Critics now vow to contest the proposal during the public comment window.

“We’re basically arguing that they should put this on pause,” said Miller, of Washington U.

With one monitor east of the plant and another to the southwest, he said that there is a roughly 135-degree arc with no monitors along the plant’s southern and southeastern flank.

“The idea that we wouldn’t slow down a bit and figure out what’s going on in this uncovered area, it doesn’t make sense to me,” he said.

Others said the proposal continues a trend of undercutting health protections.

“EPA doesn’t have a great track record under this administration with air quality designations,” added Andy Knott, a St. Louis-based representative of the Sierra Club’s Beyond Coal campaign.

Knott called it “deeply disturbing” that the plant has remained an anomaly over the years, without scrubber technology to cut down on sulfur dioxide.

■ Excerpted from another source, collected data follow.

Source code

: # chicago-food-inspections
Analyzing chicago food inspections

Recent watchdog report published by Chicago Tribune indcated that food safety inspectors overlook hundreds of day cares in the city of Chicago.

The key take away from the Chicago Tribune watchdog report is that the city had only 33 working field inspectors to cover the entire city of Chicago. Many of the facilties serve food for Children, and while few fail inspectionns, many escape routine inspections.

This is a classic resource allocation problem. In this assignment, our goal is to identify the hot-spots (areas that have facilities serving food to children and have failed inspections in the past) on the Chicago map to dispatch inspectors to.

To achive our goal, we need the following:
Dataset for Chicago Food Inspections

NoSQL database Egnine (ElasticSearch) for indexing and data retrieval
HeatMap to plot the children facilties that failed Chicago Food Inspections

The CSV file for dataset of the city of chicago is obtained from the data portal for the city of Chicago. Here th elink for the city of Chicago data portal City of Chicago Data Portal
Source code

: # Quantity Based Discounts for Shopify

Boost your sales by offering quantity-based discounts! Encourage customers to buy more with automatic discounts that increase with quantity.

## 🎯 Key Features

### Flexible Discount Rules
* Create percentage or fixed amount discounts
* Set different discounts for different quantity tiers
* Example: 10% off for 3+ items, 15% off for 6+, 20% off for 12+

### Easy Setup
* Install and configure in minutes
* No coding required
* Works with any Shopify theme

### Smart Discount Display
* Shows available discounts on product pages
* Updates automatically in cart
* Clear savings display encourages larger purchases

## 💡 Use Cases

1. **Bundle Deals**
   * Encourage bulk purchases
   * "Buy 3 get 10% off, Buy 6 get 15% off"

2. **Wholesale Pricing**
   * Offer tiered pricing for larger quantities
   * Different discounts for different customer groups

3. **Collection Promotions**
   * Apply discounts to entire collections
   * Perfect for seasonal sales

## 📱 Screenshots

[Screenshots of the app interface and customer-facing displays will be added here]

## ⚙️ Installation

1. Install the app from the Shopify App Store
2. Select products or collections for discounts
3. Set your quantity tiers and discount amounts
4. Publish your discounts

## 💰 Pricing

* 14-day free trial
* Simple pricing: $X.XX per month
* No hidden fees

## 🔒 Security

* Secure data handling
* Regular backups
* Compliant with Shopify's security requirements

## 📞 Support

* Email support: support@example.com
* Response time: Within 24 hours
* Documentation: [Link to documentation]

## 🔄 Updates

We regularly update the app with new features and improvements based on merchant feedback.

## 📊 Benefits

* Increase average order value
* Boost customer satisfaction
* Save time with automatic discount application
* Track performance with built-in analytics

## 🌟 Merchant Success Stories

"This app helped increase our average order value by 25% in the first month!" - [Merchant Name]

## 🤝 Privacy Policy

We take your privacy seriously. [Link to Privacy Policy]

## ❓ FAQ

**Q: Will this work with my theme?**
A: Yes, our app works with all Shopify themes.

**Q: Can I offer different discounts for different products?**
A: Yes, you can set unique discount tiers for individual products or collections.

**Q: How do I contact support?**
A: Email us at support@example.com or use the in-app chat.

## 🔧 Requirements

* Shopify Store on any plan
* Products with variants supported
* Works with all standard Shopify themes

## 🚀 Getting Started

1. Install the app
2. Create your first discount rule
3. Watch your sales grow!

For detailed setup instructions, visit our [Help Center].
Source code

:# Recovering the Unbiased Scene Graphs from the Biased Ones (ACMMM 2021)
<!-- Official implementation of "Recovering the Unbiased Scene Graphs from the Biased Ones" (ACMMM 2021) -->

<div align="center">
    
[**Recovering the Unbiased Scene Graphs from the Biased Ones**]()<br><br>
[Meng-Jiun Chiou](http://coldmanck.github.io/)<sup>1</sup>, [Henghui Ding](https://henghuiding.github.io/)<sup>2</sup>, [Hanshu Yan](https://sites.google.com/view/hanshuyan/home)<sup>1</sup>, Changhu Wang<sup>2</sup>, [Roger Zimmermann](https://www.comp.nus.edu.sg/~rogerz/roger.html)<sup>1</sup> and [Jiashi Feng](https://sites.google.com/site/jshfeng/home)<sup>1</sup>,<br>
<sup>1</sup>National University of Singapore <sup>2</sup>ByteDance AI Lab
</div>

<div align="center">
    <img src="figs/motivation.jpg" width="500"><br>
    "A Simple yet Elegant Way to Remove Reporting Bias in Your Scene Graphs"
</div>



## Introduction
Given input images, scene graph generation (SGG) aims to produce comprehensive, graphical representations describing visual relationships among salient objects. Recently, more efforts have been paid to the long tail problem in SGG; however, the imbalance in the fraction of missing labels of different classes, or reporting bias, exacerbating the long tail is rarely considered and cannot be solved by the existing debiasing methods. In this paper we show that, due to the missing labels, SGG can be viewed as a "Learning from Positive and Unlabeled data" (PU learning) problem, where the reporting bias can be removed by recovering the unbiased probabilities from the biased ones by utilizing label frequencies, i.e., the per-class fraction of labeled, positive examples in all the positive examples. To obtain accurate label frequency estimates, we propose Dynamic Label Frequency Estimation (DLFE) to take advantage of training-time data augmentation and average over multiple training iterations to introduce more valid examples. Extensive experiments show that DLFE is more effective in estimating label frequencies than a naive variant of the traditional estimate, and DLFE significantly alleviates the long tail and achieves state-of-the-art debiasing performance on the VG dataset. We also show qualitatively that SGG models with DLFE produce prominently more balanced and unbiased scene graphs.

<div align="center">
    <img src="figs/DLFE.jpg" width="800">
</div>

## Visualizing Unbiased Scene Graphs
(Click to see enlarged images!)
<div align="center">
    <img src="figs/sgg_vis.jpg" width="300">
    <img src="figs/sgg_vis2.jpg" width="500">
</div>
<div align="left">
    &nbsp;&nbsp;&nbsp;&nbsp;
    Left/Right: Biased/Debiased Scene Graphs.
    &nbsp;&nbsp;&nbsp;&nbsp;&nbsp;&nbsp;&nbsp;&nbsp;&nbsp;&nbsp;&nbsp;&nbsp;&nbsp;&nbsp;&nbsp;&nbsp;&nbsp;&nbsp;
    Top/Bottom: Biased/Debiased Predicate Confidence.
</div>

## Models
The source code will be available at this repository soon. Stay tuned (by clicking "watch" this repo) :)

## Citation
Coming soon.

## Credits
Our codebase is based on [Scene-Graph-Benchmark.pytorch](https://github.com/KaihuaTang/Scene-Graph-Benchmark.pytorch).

“It’s the largest unscrubbed coal plant in the country that doesn’t have a retirement date in the next 10 years, and it’s getting off scot-free,” Knott said.

The EPA’s decision comes about a month before Ameren is due to release a new long-term strategy for electricity generation.

Groups such as the Natural Resources Defense Council say that costs of pollution controls are challenging the viability of top Ameren coal plants, and raise questions about whether to accelerate retirement dates currently set as far off as the 2040s.

A federal judge last year ordered Ameren to put scrubbers on the company’s Rush Island Energy Center in Jefferson County. At the same time, U.S. District Judge Rodney Sippel ruled that, because Rush Island broke Clean Air Act rules for years, the Labadie plant “must reduce emissions commensurate with the excess emissions released by Rush Island,” and install its own pollution controls — though not scrubbers — within three years.

Ameren has appealed the ruling.

In February, the Department of Justice accused the company of failing to comply with its order to curb air pollution and said necessary work had been “inexplicably paused.”